**Exercise instructions**. Scan the data below and pick out the lines containing the word "label".

**The input**.
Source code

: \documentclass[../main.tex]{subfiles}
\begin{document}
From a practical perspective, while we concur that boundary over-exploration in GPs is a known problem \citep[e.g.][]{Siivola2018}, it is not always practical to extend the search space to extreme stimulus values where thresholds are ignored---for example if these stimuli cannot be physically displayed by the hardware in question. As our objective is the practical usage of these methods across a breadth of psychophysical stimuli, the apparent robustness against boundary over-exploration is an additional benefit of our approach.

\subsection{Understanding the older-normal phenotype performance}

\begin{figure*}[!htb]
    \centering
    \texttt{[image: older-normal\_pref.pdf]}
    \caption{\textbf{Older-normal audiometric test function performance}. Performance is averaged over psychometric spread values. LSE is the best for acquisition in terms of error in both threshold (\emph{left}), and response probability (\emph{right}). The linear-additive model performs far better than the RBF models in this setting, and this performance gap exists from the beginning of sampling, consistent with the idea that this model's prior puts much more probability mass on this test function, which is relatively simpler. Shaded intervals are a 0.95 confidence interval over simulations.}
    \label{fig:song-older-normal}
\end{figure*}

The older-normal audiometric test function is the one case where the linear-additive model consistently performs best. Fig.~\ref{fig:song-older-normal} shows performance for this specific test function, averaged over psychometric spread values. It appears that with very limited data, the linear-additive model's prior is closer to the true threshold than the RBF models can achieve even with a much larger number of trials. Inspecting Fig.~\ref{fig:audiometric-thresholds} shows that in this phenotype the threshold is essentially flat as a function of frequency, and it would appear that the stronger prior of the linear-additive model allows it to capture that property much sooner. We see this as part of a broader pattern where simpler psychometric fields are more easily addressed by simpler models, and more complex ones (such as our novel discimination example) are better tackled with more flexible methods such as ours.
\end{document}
==
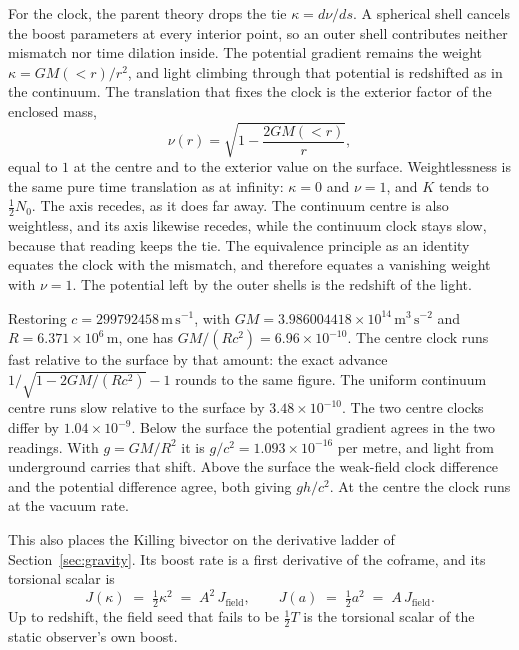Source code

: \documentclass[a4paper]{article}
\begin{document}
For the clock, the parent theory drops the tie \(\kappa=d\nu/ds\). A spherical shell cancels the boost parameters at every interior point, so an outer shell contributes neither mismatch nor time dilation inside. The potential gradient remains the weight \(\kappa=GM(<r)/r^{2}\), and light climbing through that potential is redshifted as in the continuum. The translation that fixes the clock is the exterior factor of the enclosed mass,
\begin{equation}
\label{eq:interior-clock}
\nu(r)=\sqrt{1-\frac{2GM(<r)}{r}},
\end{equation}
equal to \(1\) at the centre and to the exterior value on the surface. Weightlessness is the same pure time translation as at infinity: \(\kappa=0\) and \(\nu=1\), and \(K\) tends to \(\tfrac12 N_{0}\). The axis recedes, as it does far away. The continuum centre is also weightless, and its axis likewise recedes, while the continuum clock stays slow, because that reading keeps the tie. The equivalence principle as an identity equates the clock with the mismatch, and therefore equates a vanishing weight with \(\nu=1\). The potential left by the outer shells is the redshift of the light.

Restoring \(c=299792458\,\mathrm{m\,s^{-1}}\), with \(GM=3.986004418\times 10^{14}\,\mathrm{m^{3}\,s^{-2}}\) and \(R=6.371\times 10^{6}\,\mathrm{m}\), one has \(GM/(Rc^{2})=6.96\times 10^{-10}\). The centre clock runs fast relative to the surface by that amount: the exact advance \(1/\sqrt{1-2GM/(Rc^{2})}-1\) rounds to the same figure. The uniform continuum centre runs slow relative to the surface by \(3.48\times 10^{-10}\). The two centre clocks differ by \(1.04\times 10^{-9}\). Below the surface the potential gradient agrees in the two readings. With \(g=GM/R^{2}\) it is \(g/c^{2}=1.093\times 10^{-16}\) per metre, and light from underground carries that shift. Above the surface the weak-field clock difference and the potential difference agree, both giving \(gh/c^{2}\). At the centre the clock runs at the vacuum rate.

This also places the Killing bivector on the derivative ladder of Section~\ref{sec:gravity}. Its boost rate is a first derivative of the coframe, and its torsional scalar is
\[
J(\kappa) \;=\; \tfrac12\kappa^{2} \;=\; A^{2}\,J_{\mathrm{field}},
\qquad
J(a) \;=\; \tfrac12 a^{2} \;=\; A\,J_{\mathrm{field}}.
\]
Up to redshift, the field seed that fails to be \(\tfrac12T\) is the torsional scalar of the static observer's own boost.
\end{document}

**Task answer**.
    \label{fig:song-older-normal}
\label{eq:interior-clock}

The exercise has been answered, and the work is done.